At the margin of credit provision for the highest risk customers, questions need to be asked about whether the access to credit is in customers’ interests. Providers need to reflect holistically on the likely outcomes for such customers (including the rates and consequences of default) and whether credit is a suitable product. It is apparent that the FCA is looking at this in the premium finance space where essential insurances (e.g. motor, building) are required from an affordability perspective, but often subject to very high APRs. There may be some instances where alternative finance (e.g. NILS) may be applicable, subject to eligibility. Some of this is covered in the exemptions in the BNPL consultation around premium financing without interest.
UK Finance look at the sort of questions and issues that are at the heart of the ‘price and value’ outcome, with the FCA looking for providers to reflect on and explore their approach and the outcomes for customers. These are challenges for the commercial debt management sector and the FCA has previously communicated with DEMSA that reviews of contracts and T & Cs will be a critical assessment before July 2023. No doubt the impending “Dear CEO” letters to the sector will outline this in more detail.

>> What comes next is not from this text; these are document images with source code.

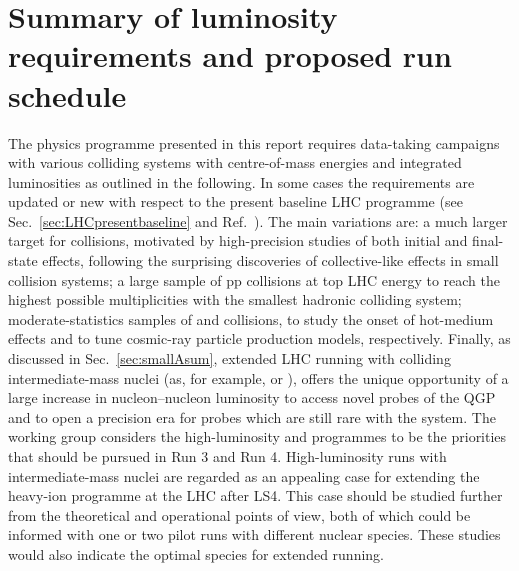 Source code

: \documentclass[../report.tex]{subfiles}
\begin{document}
\section{Summary of luminosity requirements and proposed run schedule}
\label{sec:schedule}

The physics programme presented in this report requires data-taking campaigns with various colliding systems with centre-of-mass energies and integrated luminosities \Lint as outlined in the following. In some cases the requirements are updated or new with respect to the present baseline LHC programme (see Sec.~\ref{sec:LHCpresentbaseline} and Ref.~\cite{Abelevetal:2014cna}). The main variations are: a much larger \Lint target for \pPb collisions, motivated by high-precision studies of both initial and final-state effects, following the surprising discoveries of collective-like effects in small collision systems; a large sample of pp collisions at top LHC energy to reach the highest possible multiplicities with the smallest hadronic colliding system; moderate-statistics samples of \OO and \pO collisions, to study the onset of hot-medium effects and to tune cosmic-ray particle production models, respectively. Finally, as discussed in Sec.~\ref{sec:smallAsum}, extended LHC running with colliding intermediate-mass nuclei (as, for example, \ArAr or \KrKr), offers the unique opportunity of a large increase in nucleon--nucleon luminosity to access novel probes of the QGP and to open a precision era for probes which are still rare with the \PbPb system. The working group considers the high-luminosity \PbPb and \pPb programmes to be the priorities that should be pursued in Run 3 and Run 4. High-luminosity runs with intermediate-mass nuclei are regarded as an appealing case for extending the heavy-ion programme at the LHC after LS4.
This case should be studied further from the theoretical and operational points of view, both of which could be informed with one or two pilot runs with different nuclear species. These studies would also indicate the optimal species for extended running.
\end{document}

The FCA supervision page below is worth monitoring by sector.
Link: https://www.fca.org.uk/about/how-we-regulate/supervision/supervisory-correspondence
Link: https://www.ukfinance.org.uk/news-and-insight/blog/risk-based-pricing-and-consumer-duty
Consumer Duty Training
The next round of Consumer Duty training commences on Monday 20 February 2023. Kirstie and Heidi are organising and are copied if you are interested in any of the dates below.

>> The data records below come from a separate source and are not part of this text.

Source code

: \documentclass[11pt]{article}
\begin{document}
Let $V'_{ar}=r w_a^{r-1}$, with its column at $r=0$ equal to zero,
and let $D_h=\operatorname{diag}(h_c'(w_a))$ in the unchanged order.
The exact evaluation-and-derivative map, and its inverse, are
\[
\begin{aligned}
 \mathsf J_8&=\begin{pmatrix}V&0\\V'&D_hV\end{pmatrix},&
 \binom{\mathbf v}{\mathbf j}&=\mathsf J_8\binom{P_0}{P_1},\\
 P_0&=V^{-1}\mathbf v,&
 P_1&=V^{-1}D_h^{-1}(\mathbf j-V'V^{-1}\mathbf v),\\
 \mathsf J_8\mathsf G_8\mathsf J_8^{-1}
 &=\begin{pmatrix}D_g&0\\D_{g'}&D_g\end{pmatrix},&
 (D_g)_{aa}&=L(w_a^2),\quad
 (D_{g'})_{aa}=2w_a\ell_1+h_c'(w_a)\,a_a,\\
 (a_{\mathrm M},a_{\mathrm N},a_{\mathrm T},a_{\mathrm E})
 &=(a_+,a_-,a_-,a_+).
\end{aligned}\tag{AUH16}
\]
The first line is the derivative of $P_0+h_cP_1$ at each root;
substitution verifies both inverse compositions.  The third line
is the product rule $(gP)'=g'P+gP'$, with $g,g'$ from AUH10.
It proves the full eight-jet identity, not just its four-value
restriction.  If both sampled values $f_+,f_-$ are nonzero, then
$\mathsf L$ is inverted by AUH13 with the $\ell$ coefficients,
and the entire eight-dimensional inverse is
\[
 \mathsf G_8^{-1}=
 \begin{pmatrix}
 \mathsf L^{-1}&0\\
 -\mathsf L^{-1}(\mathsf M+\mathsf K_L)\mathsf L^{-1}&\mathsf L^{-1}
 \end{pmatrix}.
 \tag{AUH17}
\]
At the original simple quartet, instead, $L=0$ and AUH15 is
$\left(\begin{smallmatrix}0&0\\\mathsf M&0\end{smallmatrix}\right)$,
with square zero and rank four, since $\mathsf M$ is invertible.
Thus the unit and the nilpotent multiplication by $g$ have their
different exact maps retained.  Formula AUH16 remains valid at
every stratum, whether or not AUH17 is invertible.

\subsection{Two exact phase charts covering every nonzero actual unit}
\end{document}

Please choose one date from the list below (all £195/person/session or £150/person/session when booking for more than one person from the same organisation):
- 27 February 2023, 1.30-4.30pm
- 13 March 2023, 1.30-4.30pm
- 20 March 2023, 1.30-4.30pm
Events
VRS Local Authority event recording from 13/2/2023
Kirsty has kindly published the recording of this VRS event. Copies of the presentations are available from Kirstie, including Caroline Thomas from FourNet, Kent County Council use of VRS and Helen’s presentations on VRS and dispelling GDPR myths.
Link: https://www.youtube.com/watch?v=5am0a4tRKWA
Housing Association webinar
I picked up on a post by Arum around an Elifinty sponsored webinar on Housing Associations. The panellists included: Matt Dronfield (Debt Free Advice), Maysam (Elifinty), Muna Yassin MBE (Fair Money Advice ) and Steve Coppard.

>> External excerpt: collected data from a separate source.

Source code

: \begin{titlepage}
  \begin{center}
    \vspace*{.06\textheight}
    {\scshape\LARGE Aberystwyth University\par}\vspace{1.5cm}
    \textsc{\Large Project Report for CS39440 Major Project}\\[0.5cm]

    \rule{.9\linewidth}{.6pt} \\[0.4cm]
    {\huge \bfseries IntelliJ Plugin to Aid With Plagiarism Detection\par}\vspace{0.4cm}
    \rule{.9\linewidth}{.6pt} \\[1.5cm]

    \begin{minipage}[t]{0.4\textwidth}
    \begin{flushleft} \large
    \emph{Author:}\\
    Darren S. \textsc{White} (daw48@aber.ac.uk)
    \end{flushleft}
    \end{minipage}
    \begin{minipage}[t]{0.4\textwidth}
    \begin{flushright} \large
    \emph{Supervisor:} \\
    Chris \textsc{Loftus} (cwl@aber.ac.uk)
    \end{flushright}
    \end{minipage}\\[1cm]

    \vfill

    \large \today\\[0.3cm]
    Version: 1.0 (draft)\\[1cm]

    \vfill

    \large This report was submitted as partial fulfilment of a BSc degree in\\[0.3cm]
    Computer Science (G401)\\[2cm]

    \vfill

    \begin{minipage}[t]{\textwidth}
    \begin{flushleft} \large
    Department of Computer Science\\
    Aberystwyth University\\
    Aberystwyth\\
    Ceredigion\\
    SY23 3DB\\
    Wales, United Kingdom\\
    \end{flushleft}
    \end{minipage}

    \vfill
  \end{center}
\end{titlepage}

Online Collections Technology Think Tank 4.1 – Thursday 23/2/2023
I am speaking in Session 4 for the Credit-Connect event on 23 February 2023. We had our rehearsal on Friday. We are covering the cost-of-living challenge and what is the future for digital collections. Chris and I have been exploring the importance of omni-channel and what industry innovations we will see in 2023 and beyond. This links to my 2023 horizon scan circulated at the start of 2023.
Speakers include Jamie Buckley from StepChange and Ian Parry from Utility Collections.
Link: https://www.credit-connect.co.uk/collections-technology-think-tank/
Credit Strategy Credit Summit 2023 – 16/3/2023
I have been asked to speak around Collections Strategies. Venue is the QEII Centre. Roma Pearson is speaking from the FCA. I am on with Sam Challenger, Head of Collections & Customer Experience at Billing Finance.